WHAT THE TASK REQUIRES » Nothing outside the range is wanted. Repeat exactly the lines below from the one with "have different task" through the one with "- Users exist".

##### RECORD EXTRACTS

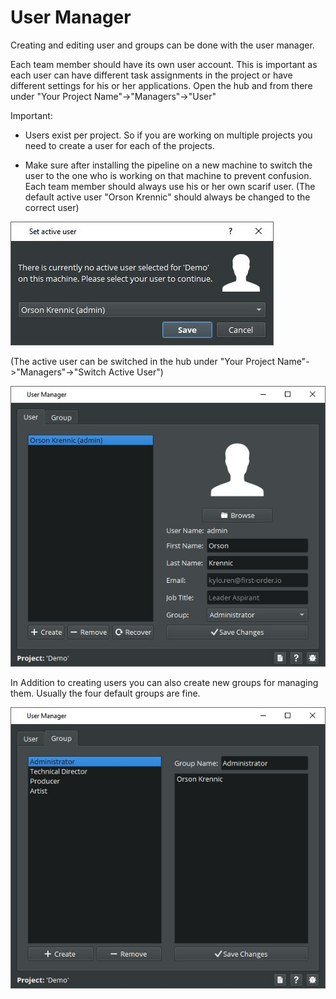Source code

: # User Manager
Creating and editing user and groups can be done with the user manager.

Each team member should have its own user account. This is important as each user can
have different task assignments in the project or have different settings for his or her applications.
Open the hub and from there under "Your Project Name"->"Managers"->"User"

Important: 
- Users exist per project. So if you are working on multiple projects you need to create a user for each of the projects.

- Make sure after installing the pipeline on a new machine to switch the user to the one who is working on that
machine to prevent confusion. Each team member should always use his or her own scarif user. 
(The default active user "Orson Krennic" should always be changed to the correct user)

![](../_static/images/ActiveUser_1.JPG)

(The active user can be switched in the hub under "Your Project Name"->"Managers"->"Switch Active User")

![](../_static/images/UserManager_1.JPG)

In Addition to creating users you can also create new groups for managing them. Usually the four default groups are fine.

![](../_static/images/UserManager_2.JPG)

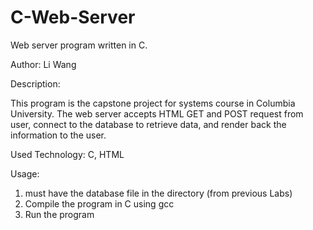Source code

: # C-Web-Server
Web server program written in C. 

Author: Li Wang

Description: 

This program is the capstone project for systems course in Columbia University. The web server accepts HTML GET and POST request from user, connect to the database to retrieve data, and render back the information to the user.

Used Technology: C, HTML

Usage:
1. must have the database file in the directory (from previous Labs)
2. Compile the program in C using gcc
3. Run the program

##########

TASK ANSWER »
have different task assignments in the project or have different settings for his or her applications.
Open the hub and from there under "Your Project Name"->"Managers"->"User"

Important: 
- Users exist per project. So if you are working on multiple projects you need to create a user for each of the projects.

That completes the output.